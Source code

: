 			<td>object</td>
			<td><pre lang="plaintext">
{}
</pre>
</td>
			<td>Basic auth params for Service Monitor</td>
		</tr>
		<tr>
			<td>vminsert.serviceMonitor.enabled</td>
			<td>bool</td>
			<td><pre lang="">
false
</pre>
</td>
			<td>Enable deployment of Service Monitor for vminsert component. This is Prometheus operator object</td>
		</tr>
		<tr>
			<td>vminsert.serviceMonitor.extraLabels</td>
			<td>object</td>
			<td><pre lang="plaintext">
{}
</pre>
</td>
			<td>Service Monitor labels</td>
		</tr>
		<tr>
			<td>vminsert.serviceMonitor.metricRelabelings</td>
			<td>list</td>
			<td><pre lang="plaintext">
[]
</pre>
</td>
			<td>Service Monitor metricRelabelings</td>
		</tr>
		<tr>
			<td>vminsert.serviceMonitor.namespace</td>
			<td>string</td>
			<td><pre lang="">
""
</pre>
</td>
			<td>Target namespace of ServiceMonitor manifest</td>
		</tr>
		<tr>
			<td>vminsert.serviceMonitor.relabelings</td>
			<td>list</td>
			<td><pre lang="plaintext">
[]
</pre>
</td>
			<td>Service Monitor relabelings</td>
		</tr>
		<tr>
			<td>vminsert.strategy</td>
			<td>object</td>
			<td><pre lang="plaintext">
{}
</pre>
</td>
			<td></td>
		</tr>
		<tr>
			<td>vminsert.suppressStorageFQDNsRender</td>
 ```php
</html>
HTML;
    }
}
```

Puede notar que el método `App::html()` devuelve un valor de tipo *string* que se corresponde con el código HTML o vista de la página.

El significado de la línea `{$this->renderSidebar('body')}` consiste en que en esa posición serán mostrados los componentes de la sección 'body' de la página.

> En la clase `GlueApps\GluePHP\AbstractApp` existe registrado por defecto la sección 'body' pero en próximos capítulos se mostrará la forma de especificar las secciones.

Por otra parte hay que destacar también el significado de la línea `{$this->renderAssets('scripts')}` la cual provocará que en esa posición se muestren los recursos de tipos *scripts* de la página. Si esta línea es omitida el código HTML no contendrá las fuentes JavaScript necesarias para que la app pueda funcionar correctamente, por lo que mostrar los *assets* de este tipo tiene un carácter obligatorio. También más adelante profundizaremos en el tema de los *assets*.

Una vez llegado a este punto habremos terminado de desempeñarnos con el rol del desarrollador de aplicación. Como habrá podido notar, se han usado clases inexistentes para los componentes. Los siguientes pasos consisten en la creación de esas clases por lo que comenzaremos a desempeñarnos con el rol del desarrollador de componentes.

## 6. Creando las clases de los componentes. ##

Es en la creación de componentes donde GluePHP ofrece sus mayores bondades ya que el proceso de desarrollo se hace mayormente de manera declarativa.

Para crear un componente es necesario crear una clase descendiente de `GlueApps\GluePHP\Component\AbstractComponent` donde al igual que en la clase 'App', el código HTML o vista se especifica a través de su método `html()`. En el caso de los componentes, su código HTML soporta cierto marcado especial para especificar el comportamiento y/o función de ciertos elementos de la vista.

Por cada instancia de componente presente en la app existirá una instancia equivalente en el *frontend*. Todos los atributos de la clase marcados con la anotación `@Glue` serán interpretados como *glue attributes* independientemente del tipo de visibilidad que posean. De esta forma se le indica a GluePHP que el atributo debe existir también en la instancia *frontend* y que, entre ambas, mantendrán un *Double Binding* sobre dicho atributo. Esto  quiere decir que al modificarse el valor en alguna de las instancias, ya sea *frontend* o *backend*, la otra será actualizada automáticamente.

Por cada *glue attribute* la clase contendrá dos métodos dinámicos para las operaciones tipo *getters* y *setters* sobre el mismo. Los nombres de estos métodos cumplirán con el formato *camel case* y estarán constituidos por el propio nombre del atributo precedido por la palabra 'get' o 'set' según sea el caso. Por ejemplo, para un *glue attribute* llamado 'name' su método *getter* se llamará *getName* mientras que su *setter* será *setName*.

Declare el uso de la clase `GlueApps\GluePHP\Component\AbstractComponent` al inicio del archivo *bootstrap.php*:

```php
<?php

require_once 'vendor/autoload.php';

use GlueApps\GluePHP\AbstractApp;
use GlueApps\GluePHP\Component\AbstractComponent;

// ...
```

■ What you are asked to do:
Reproduce only what lies between the start of the listing above and the end of the line containing "especificar las secciones.", keeping every line exact.

■ Reply to the exercise:
Source code

: 			<td>object</td>
			<td><pre lang="plaintext">
{}
</pre>
</td>
			<td>Basic auth params for Service Monitor</td>
		</tr>
		<tr>
			<td>vminsert.serviceMonitor.enabled</td>
			<td>bool</td>
			<td><pre lang="">
false
</pre>
</td>
			<td>Enable deployment of Service Monitor for vminsert component. This is Prometheus operator object</td>
		</tr>
		<tr>
			<td>vminsert.serviceMonitor.extraLabels</td>
			<td>object</td>
			<td><pre lang="plaintext">
{}
</pre>
</td>
			<td>Service Monitor labels</td>
		</tr>
		<tr>
			<td>vminsert.serviceMonitor.metricRelabelings</td>
			<td>list</td>
			<td><pre lang="plaintext">
[]
</pre>
</td>
			<td>Service Monitor metricRelabelings</td>
		</tr>
		<tr>
			<td>vminsert.serviceMonitor.namespace</td>
			<td>string</td>
			<td><pre lang="">
""
</pre>
</td>
			<td>Target namespace of ServiceMonitor manifest</td>
		</tr>
		<tr>
			<td>vminsert.serviceMonitor.relabelings</td>
			<td>list</td>
			<td><pre lang="plaintext">
[]
</pre>
</td>
			<td>Service Monitor relabelings</td>
		</tr>
		<tr>
			<td>vminsert.strategy</td>
			<td>object</td>
			<td><pre lang="plaintext">
{}
</pre>
</td>
			<td></td>
		</tr>
		<tr>
			<td>vminsert.suppressStorageFQDNsRender</td>
 ```php
</html>
HTML;
    }
}
```

Puede notar que el método `App::html()` devuelve un valor de tipo *string* que se corresponde con el código HTML o vista de la página.

El significado de la línea `{$this->renderSidebar('body')}` consiste en que en esa posición serán mostrados los componentes de la sección 'body' de la página.

> En la clase `GlueApps\GluePHP\AbstractApp` existe registrado por defecto la sección 'body' pero en próximos capítulos se mostrará la forma de especificar las secciones.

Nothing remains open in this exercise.